Kolkata: The Trinamool Congress on Friday called party leader Dinesh Trivedi “ungrateful” after he resigned from his Rajya Sabha seat, while the Bharatiya Janata Party, jubilant over his decision, invited him to join its camp.
Trivedi’s resignation dealt yet another blow to the Mamata Banerjee camp, which is grappling with an exodus of party members ahead of the West Bengal assembly polls.
The former Union minister announced that he would be resigning from the upper house, saying that he feels suffocated by not being able to do anything amid the growing violence and unrest in Bengal.
The two-time Lok Sabha MP was sent to Rajya Sabha last year by the TMC after he lost the parliamentary polls in 2019.
He is reported to have had some tiff with another senior Rajya Sabha member of the party.

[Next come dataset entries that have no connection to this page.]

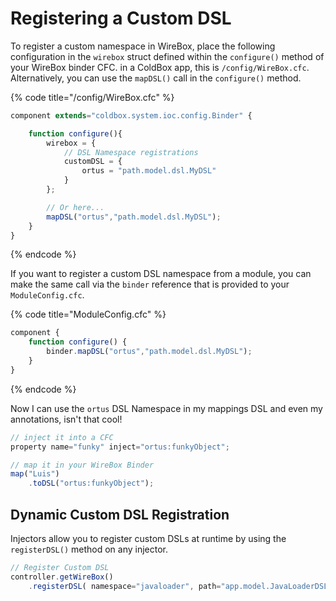 # Registering a Custom DSL

To register a custom namespace in WireBox, place the following configuration in the `wirebox` struct defined within the `configure()` method of your WireBox binder CFC. in a ColdBox app, this is `/config/WireBox.cfc`. Alternatively, you can use the `mapDSL()` call in the `configure()` method.

{% code title="/config/WireBox.cfc" %}
```javascript
component extends="coldbox.system.ioc.config.Binder" {

    function configure(){
        wirebox = {
            // DSL Namespace registrations
            customDSL = {
                ortus = "path.model.dsl.MyDSL"
            }
        };

        // Or here...        
        mapDSL("ortus","path.model.dsl.MyDSL");        
    }
}
```
{% endcode %}

If you want to register a custom DSL namespace from a module, you can make the same call via the `binder` reference that is provided to your `ModuleConfig.cfc`.

{% code title="ModuleConfig.cfc" %}
```javascript
component {
    function configure() {
        binder.mapDSL("ortus","path.model.dsl.MyDSL");
    }
}
```
{% endcode %}

Now I can use the `ortus` DSL Namespace in my mappings DSL and even my annotations, isn't that cool!

```javascript
// inject it into a CFC
property name="funky" inject="ortus:funkyObject";

// map it in your WireBox Binder
map("Luis")
    .toDSL("ortus:funkyObject");
```

## Dynamic Custom DSL Registration

Injectors allow you to register custom DSLs at runtime by using the `registerDSL()` method on any injector.

```javascript
// Register Custom DSL
controller.getWireBox()
    .registerDSL( namespace="javaloader", path="app.model.JavaLoaderDSL" );
```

Reacting to the development, TMC Rajya Sabha deputy leader Sukhendu Sekhar Roy said Trivedi is “ungrateful”. “For the last so many years he [Trivedi] did not say anything. Now, all of a sudden, just months before the assembly polls, he has complaints. This shows his true colours,” Roy said. “He is ungrateful and has betrayed the trust of people,” he added.
Echoing him, party colleague and Lok Sabha MP Sougata Roy said, “People like Trivedi enjoy power during their tenure and leave before elections. If he had grievances, he could have aired it within the party.”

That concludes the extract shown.